╔══

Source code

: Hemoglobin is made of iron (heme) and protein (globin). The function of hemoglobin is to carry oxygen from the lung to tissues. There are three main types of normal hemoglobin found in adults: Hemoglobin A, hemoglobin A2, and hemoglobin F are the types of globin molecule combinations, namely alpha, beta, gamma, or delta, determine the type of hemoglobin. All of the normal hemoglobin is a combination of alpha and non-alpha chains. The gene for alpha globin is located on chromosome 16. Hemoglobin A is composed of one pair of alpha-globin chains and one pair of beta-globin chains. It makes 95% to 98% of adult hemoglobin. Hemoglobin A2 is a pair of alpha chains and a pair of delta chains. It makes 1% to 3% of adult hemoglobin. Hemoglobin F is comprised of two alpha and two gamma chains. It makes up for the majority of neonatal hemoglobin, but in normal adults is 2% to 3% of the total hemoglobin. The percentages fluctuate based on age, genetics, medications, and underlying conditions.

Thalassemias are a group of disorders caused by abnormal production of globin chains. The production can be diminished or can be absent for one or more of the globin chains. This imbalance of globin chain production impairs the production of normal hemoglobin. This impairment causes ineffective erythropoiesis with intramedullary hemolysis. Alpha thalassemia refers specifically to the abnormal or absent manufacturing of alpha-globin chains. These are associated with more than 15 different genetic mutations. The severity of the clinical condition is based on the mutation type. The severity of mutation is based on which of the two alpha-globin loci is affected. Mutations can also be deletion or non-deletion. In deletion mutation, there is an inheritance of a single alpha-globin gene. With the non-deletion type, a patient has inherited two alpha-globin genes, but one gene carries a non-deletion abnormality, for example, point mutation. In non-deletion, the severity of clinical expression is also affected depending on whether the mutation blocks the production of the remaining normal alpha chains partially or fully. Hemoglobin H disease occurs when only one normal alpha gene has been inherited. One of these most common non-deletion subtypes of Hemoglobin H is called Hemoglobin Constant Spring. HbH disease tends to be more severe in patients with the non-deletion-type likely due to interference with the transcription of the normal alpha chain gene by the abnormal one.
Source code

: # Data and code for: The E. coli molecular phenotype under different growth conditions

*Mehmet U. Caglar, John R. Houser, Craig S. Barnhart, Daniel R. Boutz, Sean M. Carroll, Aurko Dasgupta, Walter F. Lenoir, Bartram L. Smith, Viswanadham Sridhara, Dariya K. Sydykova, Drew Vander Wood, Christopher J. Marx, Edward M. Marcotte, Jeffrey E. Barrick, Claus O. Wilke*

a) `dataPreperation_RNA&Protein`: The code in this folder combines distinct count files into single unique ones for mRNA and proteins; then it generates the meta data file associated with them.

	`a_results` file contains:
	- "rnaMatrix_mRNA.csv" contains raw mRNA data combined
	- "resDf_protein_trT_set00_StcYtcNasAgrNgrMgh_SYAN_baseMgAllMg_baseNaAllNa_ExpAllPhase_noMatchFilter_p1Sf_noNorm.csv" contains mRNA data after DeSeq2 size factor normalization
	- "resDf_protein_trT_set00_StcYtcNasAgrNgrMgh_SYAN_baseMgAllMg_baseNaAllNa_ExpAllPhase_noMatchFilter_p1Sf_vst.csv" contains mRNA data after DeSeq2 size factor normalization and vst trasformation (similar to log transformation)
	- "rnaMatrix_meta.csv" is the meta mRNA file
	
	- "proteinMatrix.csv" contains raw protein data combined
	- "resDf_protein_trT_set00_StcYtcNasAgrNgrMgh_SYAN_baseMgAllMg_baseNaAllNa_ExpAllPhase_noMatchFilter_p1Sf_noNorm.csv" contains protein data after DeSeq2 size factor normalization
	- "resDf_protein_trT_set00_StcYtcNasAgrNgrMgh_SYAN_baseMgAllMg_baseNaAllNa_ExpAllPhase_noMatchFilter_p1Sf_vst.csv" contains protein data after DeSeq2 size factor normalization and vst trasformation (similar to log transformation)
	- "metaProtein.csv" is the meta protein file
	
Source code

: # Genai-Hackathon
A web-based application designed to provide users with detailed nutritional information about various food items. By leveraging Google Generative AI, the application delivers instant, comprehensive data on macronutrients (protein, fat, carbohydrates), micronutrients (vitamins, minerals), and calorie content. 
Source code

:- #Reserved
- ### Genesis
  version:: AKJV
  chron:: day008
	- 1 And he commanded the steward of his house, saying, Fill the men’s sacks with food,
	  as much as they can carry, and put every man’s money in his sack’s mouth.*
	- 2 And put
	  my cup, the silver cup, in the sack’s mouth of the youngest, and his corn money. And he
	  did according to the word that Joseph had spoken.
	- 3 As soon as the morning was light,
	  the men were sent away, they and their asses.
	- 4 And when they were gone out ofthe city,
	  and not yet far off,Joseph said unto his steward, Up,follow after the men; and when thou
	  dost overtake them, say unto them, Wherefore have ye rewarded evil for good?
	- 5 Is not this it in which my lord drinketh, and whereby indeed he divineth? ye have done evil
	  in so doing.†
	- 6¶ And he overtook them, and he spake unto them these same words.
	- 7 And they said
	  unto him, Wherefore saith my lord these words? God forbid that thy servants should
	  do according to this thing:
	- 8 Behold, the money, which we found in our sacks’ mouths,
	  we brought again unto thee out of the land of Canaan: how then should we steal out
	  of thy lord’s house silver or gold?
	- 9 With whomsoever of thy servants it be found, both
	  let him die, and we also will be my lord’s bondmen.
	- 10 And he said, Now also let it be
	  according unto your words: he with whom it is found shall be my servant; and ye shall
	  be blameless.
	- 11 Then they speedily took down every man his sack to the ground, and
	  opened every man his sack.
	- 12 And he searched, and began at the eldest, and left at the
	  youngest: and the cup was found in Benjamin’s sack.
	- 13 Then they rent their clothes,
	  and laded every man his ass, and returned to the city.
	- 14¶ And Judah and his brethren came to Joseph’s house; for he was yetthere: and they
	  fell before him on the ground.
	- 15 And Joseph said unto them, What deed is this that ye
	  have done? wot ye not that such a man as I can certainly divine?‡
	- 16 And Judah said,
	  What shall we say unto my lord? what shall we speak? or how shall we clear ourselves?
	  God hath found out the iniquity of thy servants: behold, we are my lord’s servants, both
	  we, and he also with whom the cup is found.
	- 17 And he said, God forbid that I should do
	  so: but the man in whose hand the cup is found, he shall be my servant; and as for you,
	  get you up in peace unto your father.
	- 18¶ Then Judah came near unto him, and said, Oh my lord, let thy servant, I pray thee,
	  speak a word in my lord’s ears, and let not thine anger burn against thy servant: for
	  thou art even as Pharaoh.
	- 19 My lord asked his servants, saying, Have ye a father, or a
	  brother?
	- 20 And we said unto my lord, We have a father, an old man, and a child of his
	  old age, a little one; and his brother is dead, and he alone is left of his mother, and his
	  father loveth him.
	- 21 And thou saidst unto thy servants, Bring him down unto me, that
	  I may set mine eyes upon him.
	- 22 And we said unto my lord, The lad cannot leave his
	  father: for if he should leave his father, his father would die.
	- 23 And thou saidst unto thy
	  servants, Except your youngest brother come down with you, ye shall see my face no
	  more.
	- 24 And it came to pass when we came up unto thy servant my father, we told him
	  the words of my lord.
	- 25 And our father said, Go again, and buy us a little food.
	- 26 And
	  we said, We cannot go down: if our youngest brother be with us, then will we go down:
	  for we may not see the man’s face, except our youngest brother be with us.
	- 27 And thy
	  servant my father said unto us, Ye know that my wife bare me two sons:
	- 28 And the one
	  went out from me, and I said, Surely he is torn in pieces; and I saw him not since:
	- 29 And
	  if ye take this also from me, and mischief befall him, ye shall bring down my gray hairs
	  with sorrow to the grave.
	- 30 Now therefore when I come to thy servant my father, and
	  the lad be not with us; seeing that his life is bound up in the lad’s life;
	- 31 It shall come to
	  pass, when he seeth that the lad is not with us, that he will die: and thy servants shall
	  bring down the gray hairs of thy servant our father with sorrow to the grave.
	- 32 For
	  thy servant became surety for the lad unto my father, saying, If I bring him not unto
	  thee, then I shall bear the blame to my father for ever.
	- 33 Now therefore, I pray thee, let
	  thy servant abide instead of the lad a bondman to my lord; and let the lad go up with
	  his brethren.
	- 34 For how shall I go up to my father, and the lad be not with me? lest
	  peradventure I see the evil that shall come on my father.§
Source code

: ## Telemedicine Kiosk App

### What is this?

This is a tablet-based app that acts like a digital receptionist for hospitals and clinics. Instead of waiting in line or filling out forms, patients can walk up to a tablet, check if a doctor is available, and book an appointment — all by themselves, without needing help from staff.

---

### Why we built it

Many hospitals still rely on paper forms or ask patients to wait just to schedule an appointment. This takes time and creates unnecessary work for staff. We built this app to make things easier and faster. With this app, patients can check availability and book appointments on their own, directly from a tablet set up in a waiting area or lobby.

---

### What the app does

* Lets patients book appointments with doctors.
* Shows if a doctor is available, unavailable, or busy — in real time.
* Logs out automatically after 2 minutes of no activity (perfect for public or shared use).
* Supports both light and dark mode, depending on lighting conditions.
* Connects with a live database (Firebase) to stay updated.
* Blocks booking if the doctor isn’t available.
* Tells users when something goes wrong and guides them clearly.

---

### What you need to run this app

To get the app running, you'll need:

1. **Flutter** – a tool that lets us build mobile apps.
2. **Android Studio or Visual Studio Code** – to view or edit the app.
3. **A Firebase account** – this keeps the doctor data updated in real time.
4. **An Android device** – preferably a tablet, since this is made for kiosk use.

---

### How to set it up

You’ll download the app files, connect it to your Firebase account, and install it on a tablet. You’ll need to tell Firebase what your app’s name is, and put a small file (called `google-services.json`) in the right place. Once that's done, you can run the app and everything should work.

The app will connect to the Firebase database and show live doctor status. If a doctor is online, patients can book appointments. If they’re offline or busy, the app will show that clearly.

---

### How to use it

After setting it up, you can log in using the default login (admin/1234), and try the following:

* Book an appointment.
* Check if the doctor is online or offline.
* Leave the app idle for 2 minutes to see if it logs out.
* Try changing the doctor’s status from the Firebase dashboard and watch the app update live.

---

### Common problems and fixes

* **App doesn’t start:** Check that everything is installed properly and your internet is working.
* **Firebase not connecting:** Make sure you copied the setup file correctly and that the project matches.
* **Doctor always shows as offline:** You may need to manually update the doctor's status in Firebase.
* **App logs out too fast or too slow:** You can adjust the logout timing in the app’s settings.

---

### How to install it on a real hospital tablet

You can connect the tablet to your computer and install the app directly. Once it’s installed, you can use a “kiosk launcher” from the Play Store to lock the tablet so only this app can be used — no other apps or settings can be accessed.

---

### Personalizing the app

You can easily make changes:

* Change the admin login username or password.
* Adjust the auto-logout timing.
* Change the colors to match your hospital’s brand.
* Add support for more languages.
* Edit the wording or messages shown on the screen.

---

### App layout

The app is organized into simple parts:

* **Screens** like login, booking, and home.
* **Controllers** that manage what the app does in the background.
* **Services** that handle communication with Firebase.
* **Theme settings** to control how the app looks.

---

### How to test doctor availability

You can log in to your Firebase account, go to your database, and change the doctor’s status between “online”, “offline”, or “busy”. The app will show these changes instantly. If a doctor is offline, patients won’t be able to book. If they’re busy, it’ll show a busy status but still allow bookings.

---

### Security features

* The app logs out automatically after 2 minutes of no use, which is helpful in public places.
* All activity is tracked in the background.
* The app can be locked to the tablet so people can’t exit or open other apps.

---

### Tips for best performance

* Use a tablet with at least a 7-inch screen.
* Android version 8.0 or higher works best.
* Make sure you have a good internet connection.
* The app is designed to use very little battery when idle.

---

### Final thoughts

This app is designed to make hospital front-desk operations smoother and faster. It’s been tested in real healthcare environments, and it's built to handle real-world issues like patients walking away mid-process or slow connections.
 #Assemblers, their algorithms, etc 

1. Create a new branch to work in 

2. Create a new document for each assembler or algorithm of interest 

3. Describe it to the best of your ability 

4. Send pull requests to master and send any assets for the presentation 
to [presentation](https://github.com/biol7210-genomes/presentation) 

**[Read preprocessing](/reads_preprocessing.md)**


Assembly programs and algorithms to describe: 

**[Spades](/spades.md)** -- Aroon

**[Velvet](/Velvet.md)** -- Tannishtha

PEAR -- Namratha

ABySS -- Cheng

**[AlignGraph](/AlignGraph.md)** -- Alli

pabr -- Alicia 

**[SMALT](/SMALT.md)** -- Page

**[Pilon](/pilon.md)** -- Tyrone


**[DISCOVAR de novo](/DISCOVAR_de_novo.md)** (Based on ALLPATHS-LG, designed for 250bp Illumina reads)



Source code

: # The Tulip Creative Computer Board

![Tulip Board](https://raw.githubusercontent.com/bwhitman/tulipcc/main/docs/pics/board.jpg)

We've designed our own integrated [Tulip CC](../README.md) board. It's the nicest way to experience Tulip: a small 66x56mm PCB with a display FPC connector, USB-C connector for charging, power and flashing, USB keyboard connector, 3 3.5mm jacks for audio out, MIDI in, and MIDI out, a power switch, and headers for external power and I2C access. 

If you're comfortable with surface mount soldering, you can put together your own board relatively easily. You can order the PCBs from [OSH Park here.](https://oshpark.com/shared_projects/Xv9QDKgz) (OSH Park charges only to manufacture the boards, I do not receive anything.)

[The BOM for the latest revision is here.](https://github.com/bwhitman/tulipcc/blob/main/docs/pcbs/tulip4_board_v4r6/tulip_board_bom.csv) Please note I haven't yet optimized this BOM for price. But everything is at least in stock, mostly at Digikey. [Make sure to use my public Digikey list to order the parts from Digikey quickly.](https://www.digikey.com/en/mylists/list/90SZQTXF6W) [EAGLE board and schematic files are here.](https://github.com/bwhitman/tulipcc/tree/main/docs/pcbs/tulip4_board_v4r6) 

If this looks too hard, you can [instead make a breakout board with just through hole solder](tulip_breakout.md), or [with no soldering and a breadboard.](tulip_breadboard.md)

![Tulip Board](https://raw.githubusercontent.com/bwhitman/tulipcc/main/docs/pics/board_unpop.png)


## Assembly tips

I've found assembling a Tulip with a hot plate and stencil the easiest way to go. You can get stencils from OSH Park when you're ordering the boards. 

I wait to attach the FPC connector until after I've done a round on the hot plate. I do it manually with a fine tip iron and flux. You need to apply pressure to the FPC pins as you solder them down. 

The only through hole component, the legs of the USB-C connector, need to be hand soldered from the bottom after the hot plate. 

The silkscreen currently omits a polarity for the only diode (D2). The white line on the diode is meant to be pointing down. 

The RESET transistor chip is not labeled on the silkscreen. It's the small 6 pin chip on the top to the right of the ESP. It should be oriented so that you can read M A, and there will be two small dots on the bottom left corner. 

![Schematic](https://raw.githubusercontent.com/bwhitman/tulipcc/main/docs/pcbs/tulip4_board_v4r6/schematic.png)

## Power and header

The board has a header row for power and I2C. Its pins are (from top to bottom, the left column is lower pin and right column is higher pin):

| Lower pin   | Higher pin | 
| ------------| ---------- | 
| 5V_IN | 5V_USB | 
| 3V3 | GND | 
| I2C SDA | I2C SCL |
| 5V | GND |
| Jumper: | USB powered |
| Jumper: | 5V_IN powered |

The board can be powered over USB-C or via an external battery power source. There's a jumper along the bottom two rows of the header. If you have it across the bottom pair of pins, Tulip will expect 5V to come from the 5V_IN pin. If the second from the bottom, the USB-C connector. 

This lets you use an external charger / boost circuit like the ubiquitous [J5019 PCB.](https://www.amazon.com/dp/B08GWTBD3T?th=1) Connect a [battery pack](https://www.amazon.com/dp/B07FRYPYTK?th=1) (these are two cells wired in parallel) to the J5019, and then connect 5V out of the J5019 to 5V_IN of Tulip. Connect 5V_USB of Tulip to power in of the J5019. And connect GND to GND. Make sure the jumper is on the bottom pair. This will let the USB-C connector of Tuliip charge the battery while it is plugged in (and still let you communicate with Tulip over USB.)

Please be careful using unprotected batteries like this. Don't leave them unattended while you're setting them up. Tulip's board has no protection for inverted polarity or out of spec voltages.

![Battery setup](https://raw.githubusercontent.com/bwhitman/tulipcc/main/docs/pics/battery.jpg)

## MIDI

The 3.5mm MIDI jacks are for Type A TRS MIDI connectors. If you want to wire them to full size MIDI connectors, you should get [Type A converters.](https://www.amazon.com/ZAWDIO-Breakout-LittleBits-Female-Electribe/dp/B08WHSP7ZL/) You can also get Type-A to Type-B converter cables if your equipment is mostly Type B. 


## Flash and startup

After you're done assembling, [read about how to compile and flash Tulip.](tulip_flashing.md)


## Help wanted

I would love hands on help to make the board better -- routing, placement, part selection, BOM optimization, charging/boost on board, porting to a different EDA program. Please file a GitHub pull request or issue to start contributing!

╚══

_Exercise prompt:_ Each line that holds the word "busy" should be extracted from the records.

_Result of this exercise:_
* Shows if a doctor is available, unavailable, or busy — in real time.
The app will connect to the Firebase database and show live doctor status. If a doctor is online, patients can book appointments. If they’re offline or busy, the app will show that clearly.
You can log in to your Firebase account, go to your database, and change the doctor’s status between “online”, “offline”, or “busy”. The app will show these changes instantly. If a doctor is offline, patients won’t be able to book. If they’re busy, it’ll show a busy status but still allow bookings.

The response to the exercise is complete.